* **Your instructions**:
Search the material for the word "index" and copy every line in which it occurs.

....

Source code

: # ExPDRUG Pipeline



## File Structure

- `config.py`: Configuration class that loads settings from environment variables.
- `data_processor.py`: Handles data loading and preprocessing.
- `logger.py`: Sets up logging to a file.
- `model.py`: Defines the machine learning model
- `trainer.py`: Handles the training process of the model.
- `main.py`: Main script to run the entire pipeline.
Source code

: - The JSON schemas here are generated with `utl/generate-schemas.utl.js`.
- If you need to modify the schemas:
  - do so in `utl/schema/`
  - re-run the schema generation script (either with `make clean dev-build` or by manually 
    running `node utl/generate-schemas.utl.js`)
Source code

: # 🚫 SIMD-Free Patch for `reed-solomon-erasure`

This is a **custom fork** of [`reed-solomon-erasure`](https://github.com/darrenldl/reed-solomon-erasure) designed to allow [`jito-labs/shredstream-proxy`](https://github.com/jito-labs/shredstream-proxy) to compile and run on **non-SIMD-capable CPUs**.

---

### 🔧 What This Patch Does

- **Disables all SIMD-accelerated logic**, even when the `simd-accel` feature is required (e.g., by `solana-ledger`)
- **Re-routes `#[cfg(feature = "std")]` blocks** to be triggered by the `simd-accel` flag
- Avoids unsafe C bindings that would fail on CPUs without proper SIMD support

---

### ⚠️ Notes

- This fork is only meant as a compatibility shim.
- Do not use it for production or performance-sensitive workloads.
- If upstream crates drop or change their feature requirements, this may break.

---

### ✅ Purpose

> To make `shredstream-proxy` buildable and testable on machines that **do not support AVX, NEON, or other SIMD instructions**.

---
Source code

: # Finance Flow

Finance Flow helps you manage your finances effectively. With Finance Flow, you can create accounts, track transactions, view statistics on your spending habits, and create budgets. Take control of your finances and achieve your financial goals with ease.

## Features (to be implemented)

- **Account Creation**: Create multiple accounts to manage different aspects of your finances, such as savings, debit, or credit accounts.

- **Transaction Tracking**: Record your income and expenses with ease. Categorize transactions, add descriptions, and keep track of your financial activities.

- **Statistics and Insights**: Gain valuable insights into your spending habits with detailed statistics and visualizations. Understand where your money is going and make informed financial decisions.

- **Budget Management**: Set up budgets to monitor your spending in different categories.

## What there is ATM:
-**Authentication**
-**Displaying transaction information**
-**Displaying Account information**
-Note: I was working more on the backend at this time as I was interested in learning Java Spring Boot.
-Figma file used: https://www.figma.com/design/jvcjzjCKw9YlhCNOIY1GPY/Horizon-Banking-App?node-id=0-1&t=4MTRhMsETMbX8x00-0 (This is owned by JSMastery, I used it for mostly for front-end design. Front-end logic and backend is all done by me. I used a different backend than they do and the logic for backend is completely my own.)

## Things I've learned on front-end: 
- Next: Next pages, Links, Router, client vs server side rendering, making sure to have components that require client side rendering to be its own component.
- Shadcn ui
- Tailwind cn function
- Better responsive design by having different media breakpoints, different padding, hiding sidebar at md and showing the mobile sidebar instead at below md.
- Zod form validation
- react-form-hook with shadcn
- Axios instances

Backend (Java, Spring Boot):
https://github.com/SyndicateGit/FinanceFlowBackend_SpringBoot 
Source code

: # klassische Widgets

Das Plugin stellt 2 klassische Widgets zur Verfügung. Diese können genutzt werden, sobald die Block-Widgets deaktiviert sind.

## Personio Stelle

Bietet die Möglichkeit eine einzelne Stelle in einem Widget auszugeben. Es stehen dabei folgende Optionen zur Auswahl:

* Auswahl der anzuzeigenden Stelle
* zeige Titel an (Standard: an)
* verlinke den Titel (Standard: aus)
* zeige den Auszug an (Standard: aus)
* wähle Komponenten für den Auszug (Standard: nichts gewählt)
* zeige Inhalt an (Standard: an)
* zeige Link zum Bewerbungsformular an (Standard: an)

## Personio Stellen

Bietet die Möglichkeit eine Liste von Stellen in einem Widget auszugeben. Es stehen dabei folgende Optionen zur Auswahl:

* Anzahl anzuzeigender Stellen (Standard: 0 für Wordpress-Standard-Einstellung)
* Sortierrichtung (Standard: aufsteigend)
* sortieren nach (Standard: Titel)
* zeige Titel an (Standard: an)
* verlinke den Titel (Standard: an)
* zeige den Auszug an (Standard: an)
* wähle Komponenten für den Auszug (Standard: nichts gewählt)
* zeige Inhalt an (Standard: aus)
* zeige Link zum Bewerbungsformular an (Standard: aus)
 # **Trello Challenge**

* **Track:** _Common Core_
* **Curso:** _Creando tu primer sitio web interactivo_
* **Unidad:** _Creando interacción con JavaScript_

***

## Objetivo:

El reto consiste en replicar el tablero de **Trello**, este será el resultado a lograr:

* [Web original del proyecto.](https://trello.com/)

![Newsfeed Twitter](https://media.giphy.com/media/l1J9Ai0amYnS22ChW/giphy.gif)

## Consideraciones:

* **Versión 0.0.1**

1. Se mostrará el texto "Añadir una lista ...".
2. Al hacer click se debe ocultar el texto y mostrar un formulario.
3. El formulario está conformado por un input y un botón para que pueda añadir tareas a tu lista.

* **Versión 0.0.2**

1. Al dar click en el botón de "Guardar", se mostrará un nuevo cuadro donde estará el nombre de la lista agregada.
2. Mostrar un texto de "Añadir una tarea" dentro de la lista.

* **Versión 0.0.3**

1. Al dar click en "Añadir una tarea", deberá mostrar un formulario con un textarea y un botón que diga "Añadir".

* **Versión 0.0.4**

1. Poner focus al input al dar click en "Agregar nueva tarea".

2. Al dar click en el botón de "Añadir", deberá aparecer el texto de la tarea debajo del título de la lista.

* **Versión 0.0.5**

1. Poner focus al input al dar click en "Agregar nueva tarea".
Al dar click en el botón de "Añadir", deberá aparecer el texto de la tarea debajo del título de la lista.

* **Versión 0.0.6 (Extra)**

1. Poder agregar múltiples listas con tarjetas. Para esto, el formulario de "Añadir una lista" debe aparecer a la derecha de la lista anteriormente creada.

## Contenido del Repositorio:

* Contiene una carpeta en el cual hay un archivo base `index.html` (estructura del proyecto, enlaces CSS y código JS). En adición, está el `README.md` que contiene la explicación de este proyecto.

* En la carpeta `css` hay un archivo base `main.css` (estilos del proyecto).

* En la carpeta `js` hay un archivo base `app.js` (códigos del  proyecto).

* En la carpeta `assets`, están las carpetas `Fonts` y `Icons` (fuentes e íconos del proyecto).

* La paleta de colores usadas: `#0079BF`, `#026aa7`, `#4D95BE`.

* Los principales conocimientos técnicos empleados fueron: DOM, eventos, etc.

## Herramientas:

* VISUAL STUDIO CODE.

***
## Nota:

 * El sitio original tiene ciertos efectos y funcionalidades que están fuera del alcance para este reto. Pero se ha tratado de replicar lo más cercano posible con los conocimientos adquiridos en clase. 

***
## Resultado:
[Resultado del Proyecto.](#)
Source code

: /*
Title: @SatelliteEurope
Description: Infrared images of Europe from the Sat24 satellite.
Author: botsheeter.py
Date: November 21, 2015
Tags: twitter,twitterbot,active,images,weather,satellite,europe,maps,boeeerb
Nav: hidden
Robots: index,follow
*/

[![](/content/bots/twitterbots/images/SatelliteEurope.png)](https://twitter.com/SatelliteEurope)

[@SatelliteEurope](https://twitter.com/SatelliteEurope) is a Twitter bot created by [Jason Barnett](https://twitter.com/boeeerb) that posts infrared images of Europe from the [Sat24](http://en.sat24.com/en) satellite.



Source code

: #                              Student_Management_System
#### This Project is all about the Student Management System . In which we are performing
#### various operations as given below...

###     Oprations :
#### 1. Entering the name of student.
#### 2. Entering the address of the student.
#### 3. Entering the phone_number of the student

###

....

* **Response to the exercise**:
* Contiene una carpeta en el cual hay un archivo base `index.html` (estructura del proyecto, enlaces CSS y código JS). En adición, está el `README.md` que contiene la explicación de este proyecto.
Robots: index,follow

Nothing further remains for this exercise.